Nu de vervoerder voor het overige geen verweer heeft gevoerd, zal de vordering tot betaling van de hoofdsom worden toegewezen.
5.7.
Ten aanzien van de gevorderde wettelijke wordt het volgende overwogen. AirHelp heeft de wettelijke rente gevorderd met ingang van “de datum van de vlucht”. Het betreft hier een vordering tot vergoeding van forfaitair berekende schade, zodat deze schade gelet op artikel 6:83 sub b BW terstond opeisbaar is. Het verzuim treedt dus zonder ingebrekestelling in op het moment dat de schade geacht wordt te zijn geleden. De wettelijke rente wordt daarom toegewezen vanaf 7 augustus 2020, zijnde de datum waarop de geannuleerde vlucht uitgevoerd had moeten worden.
5.8.
De proceskosten komen voor rekening van de vervoerder, omdat hij ongelijk krijgt. De kantonrechter ziet geen aanleiding om een langere betalingstermijn te stellen zoals door de vervoerder is verzocht. Een betalingsregeling kan de kantonrechter niet opleggen. Daarover zullen partijen overeenstemming moeten bereiken.

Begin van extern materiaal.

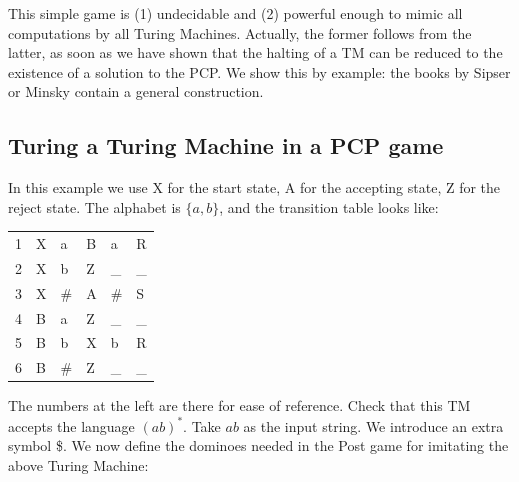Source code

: This simple game is (1) undecidable and (2) powerful enough to mimic all
computations by all Turing Machines. Actually, the former follows from
the latter, as soon as we have shown that the halting of a TM can be
reduced to the existence of a solution to the PCP. We show this by
example: the books by Sipser or Minsky contain a general construction.

\subsection{Turing a Turing Machine in a PCP game}

In this example we use X for the start state, A for the accepting
state, Z for the reject state. The alphabet is $\{a,b\}$, and the
transition table looks like:

\begin{center}
\begin{tabular}{|r||l|l||l|l|l|}
\hline
1 & X & a & B & a & R \\
2 & X & b & Z & \_ & \_ \\
3 & X & \# & A & \# & S \\
4 & B & a  & Z & \_ & \_ \\
5 & B & b  & X & b  & R  \\
6 & B & \# & Z & \_ & \_ \\
\hline
\end{tabular}
\end{center}

The numbers at the left are there for ease of reference. Check that
this TM accepts the language $(ab)^*$. Take $ab$ as the input string.
%
We introduce an extra symbol \$. We now define the dominoes needed in
the Post game for imitating the above Turing Machine:

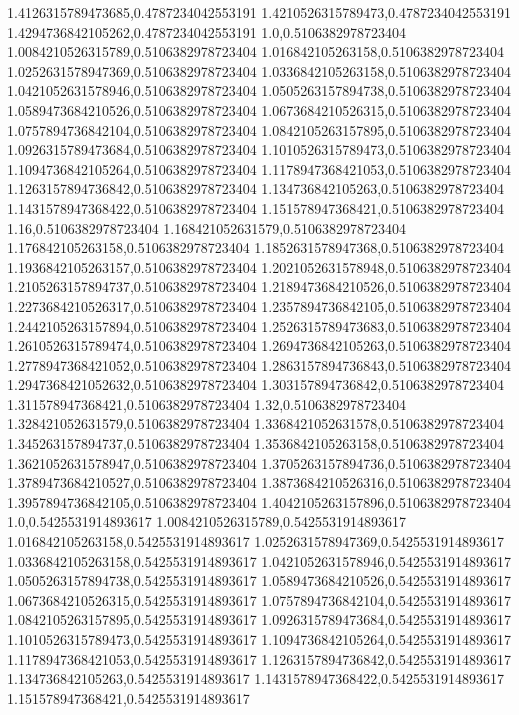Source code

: 1.4126315789473685,0.4787234042553191
1.4210526315789473,0.4787234042553191
1.4294736842105262,0.4787234042553191
1.0,0.5106382978723404
1.0084210526315789,0.5106382978723404
1.016842105263158,0.5106382978723404
1.0252631578947369,0.5106382978723404
1.0336842105263158,0.5106382978723404
1.0421052631578946,0.5106382978723404
1.0505263157894738,0.5106382978723404
1.0589473684210526,0.5106382978723404
1.0673684210526315,0.5106382978723404
1.0757894736842104,0.5106382978723404
1.0842105263157895,0.5106382978723404
1.0926315789473684,0.5106382978723404
1.1010526315789473,0.5106382978723404
1.1094736842105264,0.5106382978723404
1.1178947368421053,0.5106382978723404
1.1263157894736842,0.5106382978723404
1.134736842105263,0.5106382978723404
1.1431578947368422,0.5106382978723404
1.151578947368421,0.5106382978723404
1.16,0.5106382978723404
1.168421052631579,0.5106382978723404
1.176842105263158,0.5106382978723404
1.1852631578947368,0.5106382978723404
1.1936842105263157,0.5106382978723404
1.2021052631578948,0.5106382978723404
1.2105263157894737,0.5106382978723404
1.2189473684210526,0.5106382978723404
1.2273684210526317,0.5106382978723404
1.2357894736842105,0.5106382978723404
1.2442105263157894,0.5106382978723404
1.2526315789473683,0.5106382978723404
1.2610526315789474,0.5106382978723404
1.2694736842105263,0.5106382978723404
1.2778947368421052,0.5106382978723404
1.2863157894736843,0.5106382978723404
1.2947368421052632,0.5106382978723404
1.303157894736842,0.5106382978723404
1.311578947368421,0.5106382978723404
1.32,0.5106382978723404
1.328421052631579,0.5106382978723404
1.3368421052631578,0.5106382978723404
1.345263157894737,0.5106382978723404
1.3536842105263158,0.5106382978723404
1.3621052631578947,0.5106382978723404
1.3705263157894736,0.5106382978723404
1.3789473684210527,0.5106382978723404
1.3873684210526316,0.5106382978723404
1.3957894736842105,0.5106382978723404
1.4042105263157896,0.5106382978723404
1.0,0.5425531914893617
1.0084210526315789,0.5425531914893617
1.016842105263158,0.5425531914893617
1.0252631578947369,0.5425531914893617
1.0336842105263158,0.5425531914893617
1.0421052631578946,0.5425531914893617
1.0505263157894738,0.5425531914893617
1.0589473684210526,0.5425531914893617
1.0673684210526315,0.5425531914893617
1.0757894736842104,0.5425531914893617
1.0842105263157895,0.5425531914893617
1.0926315789473684,0.5425531914893617
1.1010526315789473,0.5425531914893617
1.1094736842105264,0.5425531914893617
1.1178947368421053,0.5425531914893617
1.1263157894736842,0.5425531914893617
1.134736842105263,0.5425531914893617
1.1431578947368422,0.5425531914893617
1.151578947368421,0.5425531914893617
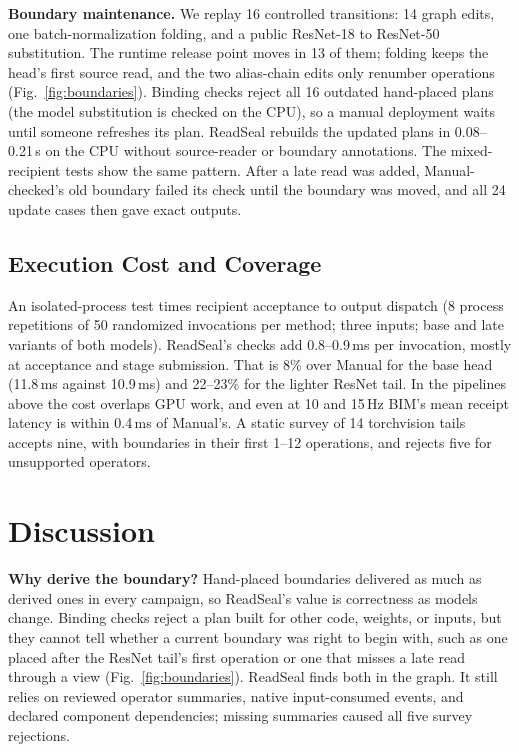 \documentclass[conference]{IEEEtran}
\newcommand{\ms}{\,ms}
\newcommand{\Hz}{\,Hz}
\begin{document}
\textbf{Boundary maintenance.} We replay 16 controlled transitions: 14 graph edits, one batch-normalization folding, and a public ResNet-18 to ResNet-50 substitution. The runtime release point moves in 13 of them; folding keeps the head's first source read, and the two alias-chain edits only renumber operations (Fig.~\ref{fig:boundaries}). Binding checks reject all 16 outdated hand-placed plans (the model substitution is checked on the CPU), so a manual deployment waits until someone refreshes its plan. ReadSeal rebuilds the updated plans in 0.08--0.21\,s on the CPU without source-reader or boundary annotations. The mixed-recipient tests show the same pattern. After a late read was added, Manual-checked's old boundary failed its check until the boundary was moved, and all 24 update cases then gave exact outputs.

\subsection{Execution Cost and Coverage}
\label{sec:eval-cost}

An isolated-process test times recipient acceptance to output dispatch (8 process repetitions of 50 randomized invocations per method; three inputs; base and late variants of both models). ReadSeal's checks add 0.8--0.9\ms{} per invocation, mostly at acceptance and stage submission. That is 8\% over Manual for the base head (11.8\ms{} against 10.9\ms) and 22--23\% for the lighter ResNet tail. In the pipelines above the cost overlaps GPU work, and even at 10 and 15\Hz{} BIM's mean receipt latency is within 0.4\ms{} of Manual's. A static survey of 14 torchvision tails accepts nine, with boundaries in their first 1--12 operations, and rejects five for unsupported operators.

\section{Discussion}
\label{sec:discussion}

\textbf{Why derive the boundary?} Hand-placed boundaries delivered as much as derived ones in every campaign, so ReadSeal's value is correctness as models change. Binding checks reject a plan built for other code, weights, or inputs, but they cannot tell whether a current boundary was right to begin with, such as one placed after the ResNet tail's first operation or one that misses a late read through a view (Fig.~\ref{fig:boundaries}). ReadSeal finds both in the graph. It still relies on reviewed operator summaries, native input-consumed events, and declared component dependencies; missing summaries caused all five survey rejections.
\end{document}
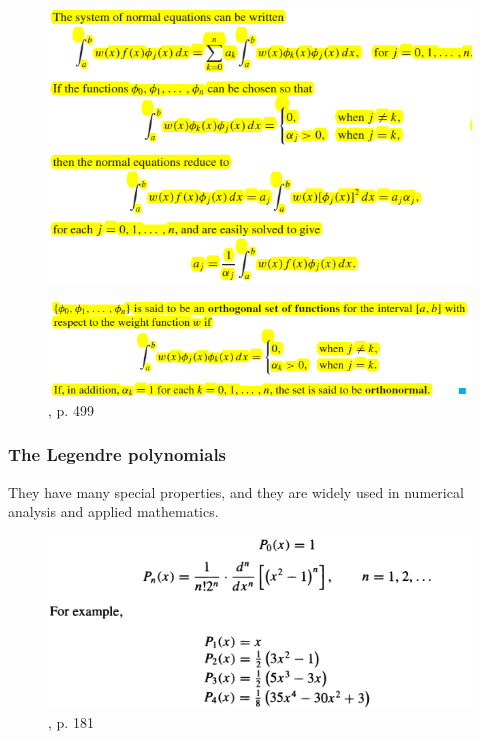 \documentclass[12pt]{article}
\theoremstyle{theorem}
\begin{document}
\begin{figure}[h!]
	\centering
	\includegraphics[scale = 0.8]{Figures/37}
	\label{fig:37}
\end{figure}

\begin{figure}[h!]
	\centering
	\includegraphics[scale = 0.8]{Figures/36}
	\caption{\cite{BurF10}, p. 499}
	\label{fig:36}
\end{figure}

\subsubsection{The Legendre polynomials} They have many special properties, and they are widely used in numerical analysis and applied mathematics. 

\begin{figure}[h!]
	\centering
	\includegraphics[scale = 0.8]{Figures/38}
	\caption{\cite{AtkH03}, p. 181}
	\label{fig:38}
\end{figure}
\end{document}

De gevorderde rente is toewijsbaar met ingang van de datum gelegen 14 dagen na betekening van dit vonnis.

6.De beslissing

De kantonrechter:
6.1.
veroordeelt de vervoerder tot betaling aan AirHelp van € 500,00, te vermeerderen met de wettelijke rente over dat bedrag vanaf 7 augustus 2020 tot aan de dag van de gehele betaling;
6.2.
veroordeelt de vervoerder tot betaling van de proceskosten die aan de kant van AirHelp tot en met vandaag worden begroot op de bedragen zoals deze hieronder zijn gespecificeerd:
dagvaarding € 103,83;
griffierecht € 126,00
salaris gemachtigde € 248,00
vermeerderd met de wettelijke rente over deze bedragen vanaf de datum gelegen 14 dagen na betekening van dit vonnis tot aan de dag van de algehele voldoening;
6.3.
verklaart dit vonnis tot zover uitvoerbaar bij voorraad;
6.4.
wijst het meer of anders gevorderde af.
Dit vonnis is gewezen door mr. S.N. Schipper, kantonrechter en is uitgesproken op de openbare terechtzitting van bovengenoemde datum in aanwezigheid van de griffier.